「自分の場所を決めて安住する思いは持ち過ぎない位がちょうどいい」エドワード・サイード OUT OF PLACE talismanさんの映画レビュー(感想・評価)
自分の場所を決めて安住する思いは持ち過ぎない位がちょうどいい
サイードは、ほぼ積ん読だった『オリエンタリズム』の著者でもあるからずっと気になっていた。未だ積ん読なのでせめて映画を見ようと思った。
ドキュメンタリーにはある時期から用心深くなっているが、この作品は大丈夫だった。今の世界状況に胸が苦しくなり、これまでのアラブ人=パレスチナ人、ユダヤ人に関しての自分の無知を恥じた。それでも希望を貰えた気持ちになった。サイードが生前、いかに身の危険にさらされながら語り執筆し行動してきたか。チョムスキー自身ですらそうなのに、自分とは話にならないほどだったとのチョムスキーの言葉に胸が痛んだ。

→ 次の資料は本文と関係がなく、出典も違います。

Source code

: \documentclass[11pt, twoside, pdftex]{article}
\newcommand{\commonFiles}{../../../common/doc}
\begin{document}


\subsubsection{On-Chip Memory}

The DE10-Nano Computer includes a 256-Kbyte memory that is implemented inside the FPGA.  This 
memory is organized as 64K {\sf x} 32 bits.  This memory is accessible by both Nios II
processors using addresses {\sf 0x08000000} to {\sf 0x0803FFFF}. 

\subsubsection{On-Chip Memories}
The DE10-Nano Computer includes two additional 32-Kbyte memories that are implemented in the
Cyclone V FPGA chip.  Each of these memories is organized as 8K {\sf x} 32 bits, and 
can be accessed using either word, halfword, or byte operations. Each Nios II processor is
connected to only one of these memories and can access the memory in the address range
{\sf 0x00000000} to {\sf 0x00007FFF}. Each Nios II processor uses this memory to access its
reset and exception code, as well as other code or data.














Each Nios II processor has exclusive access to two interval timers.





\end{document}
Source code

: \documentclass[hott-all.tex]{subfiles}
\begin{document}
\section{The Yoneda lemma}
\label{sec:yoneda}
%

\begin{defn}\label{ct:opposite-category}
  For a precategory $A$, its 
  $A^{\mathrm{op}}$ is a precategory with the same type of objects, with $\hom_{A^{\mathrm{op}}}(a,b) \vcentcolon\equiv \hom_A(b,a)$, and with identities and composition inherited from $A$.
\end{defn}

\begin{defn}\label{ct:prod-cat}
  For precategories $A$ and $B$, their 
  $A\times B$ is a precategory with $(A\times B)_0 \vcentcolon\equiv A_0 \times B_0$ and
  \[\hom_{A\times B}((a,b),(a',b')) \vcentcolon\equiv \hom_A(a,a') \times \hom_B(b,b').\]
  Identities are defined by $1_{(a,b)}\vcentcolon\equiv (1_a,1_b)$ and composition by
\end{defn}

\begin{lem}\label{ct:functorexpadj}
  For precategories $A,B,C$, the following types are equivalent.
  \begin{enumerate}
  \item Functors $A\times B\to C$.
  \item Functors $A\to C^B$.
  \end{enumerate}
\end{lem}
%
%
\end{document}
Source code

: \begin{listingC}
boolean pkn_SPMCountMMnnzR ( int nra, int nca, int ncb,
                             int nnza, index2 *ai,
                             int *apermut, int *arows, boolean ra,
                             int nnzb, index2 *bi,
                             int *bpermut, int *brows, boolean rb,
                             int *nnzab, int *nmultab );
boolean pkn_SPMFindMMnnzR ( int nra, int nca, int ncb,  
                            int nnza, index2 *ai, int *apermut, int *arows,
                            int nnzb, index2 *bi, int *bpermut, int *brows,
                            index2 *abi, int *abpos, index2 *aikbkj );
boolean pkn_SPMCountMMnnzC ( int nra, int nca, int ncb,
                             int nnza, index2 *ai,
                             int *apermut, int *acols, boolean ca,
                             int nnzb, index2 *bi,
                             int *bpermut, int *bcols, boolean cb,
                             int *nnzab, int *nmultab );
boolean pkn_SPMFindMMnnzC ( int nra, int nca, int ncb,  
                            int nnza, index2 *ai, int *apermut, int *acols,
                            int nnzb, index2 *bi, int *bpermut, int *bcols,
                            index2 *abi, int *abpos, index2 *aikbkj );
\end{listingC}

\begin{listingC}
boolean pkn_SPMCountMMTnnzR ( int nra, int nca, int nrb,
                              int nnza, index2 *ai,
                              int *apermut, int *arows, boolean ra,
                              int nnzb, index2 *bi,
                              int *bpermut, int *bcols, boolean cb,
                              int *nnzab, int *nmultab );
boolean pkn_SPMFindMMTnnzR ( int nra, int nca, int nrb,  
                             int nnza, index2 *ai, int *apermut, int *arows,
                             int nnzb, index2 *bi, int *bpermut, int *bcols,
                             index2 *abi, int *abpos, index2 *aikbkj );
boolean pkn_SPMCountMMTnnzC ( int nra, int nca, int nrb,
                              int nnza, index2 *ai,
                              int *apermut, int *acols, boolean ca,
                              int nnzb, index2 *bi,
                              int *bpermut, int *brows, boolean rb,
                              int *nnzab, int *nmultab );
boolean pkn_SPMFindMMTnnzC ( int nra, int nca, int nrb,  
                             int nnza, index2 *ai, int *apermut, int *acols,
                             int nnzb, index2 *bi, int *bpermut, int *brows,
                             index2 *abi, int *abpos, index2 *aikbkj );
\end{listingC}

批判されつつ自分の立ち位置を「喪失礼讃」にして命を懸けた(もっともっと長生きしたかったろう)サイードを知った。ポスト・コロニアル研究の先駆者、自分と世界を織り込みながら思考を続けた論者であり学者であり学生を育てた教授、エルサレムで生まれ父の仕事の関係でエジプトのカイロでも暮らしたキリスト教徒であるパレスチナ人。アメリカのコロンビア大学で長く教鞭をとっていたサイードは、妻の出身でもあるレバノンを愛しレバノン料理を愛した。サイードの墓はレバノンにある。
ユダヤ人指揮者のバレンボイムと共に、イスラエルとパレスチナの若き才能ある演奏者が共にクラシック音楽を奏でるウェスト=イースタン・ディヴァン管弦楽団を作った。このオーケストラの名称は、18世紀から19世紀にかけてありとあらゆる知的活動をおこなった作家ゲーテの晩年の詩集『西東詩集』から。映画「クレッシェンド」を思い出す。
あれかこれかでなく、あれもこれも可能な世界を作れないだろうか?あるいは別の解決策を見つけることは?あるべき所からあえて外れ、自分はこうだ、と決めつけない。他者との交渉無くして誰も生きていけない。対話をやめない。あえてさまよい続ける生き方を選ぶ。人種、民族、宗教、言語で私達を分離・分断しないで欲しい。ユダヤ人もアラブ人=パレスチナ人も、みんな仲良く同じ町で暮らしていた。
映画を見終わって泣けて仕方なかった。「やっぱり○○が一番」(○○は日本、我が家など色々・・・)とどうしても言えない自分でいい。どこかに所属してる感(帰属意識)が乏しい自分でいい。根っこがない感じでいい。サイードは学生に厳しかったようだから私がもし学生だったら一瞥もされなかったろう。でもそういう先生に会えたことを宝物にする学生もいる。